The economic crisis in Europe is deepening and may get worse, with worrisome effects on the rest of the world.
Eurozone crisis: high-stakes gamble as David Cameron warns Greek voters.David Cameron and European Commission president José Manuel Barroso talk before a session at the Nato summit in Chicago. Photograph: Pablo Martinez Monsivais/AP
THE economic situation in Europe has worsened considerably in the past week, giving rise to a very worrisome situation.
The ramifications of a full-blown crisis are serious not only for Europe but also the rest of the world.
The recent Greek elections saw the citizens proclaiming their anger towards the austerity policies tied to the European-IMF bail-out package, by repudiating the two major parties and giving the small anti-austerity Syriza party second place.
The elections came in the midst of a greatly deteriorating condition. Greece has 22% unemployment, 50% youth unemployment, GNP is falling steeply, and public debt will remain high at 160% of GDP next year despite the recent bailout and debt-restructuring measures.
The leader of Syriza, Alexis Tsipras, who swept to the forefront of Greek politics on the wind of protest against the austerity measures imposed by creditors, wants to re-negotiate the terms of the bailout.
He thinks his insistence on this will eventually force the creditors to change the terms, with Greece remaining in the Eurozone.
But many analysts think that the response to this demand from the EU and IMF would be to stop further loans and force Greece to exit the Euro.
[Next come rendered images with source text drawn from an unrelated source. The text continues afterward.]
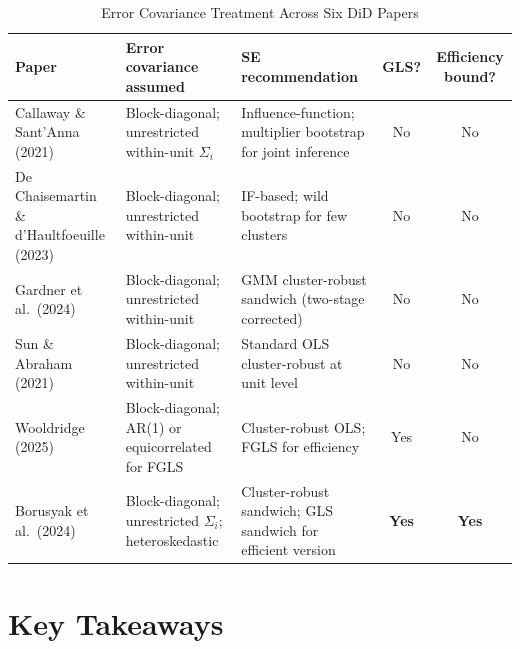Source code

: \documentclass[12pt]{article}
\begin{document}
\begin{table}[ht]
\centering
\caption{Error Covariance Treatment Across Six DiD Papers}
\label{tab:summary}
\renewcommand{\arraystretch}{1.4}
\begin{tabularx}{\textwidth}{@{}lXXcc@{}}
\toprule
\textbf{Paper} & \textbf{Error covariance assumed} & \textbf{SE recommendation}
  & \textbf{GLS?} & \textbf{Efficiency bound?} \\
\midrule
Callaway \& Sant'Anna (2021)
  & Block-diagonal; unrestricted within-unit $\Sigma_i$
  & Influence-function; multiplier bootstrap for joint inference
  & No & No \\
De Chaisemartin \& d'Haultfoeuille (2023)
  & Block-diagonal; unrestricted within-unit
  & IF-based; wild bootstrap for few clusters
  & No & No \\
Gardner et al.\ (2024)
  & Block-diagonal; unrestricted within-unit
  & GMM cluster-robust sandwich (two-stage corrected)
  & No & No \\
Sun \& Abraham (2021)
  & Block-diagonal; unrestricted within-unit
  & Standard OLS cluster-robust at unit level
  & No & No \\
Wooldridge (2025)
  & Block-diagonal; AR(1) or equicorrelated for FGLS
  & Cluster-robust OLS; FGLS for efficiency
  & Yes & No \\
Borusyak et al.\ (2024)
  & Block-diagonal; unrestricted $\Sigma_i$; heteroskedastic
  & Cluster-robust sandwich; GLS sandwich for efficient version
  & \textbf{Yes} & \textbf{Yes} \\
\bottomrule
\end{tabularx}
\end{table}

\section{Key Takeaways}
\end{document}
In a second election in mid-June, Syriza is expected to do even better and a messy Greek loan default and Euro exit are now seen as more than just possible.
In a Eurozone exit, Greece would re-introduce a local currency, and after Greeks change from their Euros, a depreciation of the new currency is expected to happen.
News report indicate that some capital flight from Greece is already taking place, as Greeks fear that their present Euro-denominated assets would lose value after conversion to the local currency.
Meanwhile, Spain was last week desperately trying to avoid a run on banks after the government was forced to partly nationalise Bankia, the second largest bank, followed by rumours of such a run.
The value of bad loans held by the banking sector rose one third in the past year to 148 billion Euro and Moody’s downgraded the credit rating of many Spanish banks.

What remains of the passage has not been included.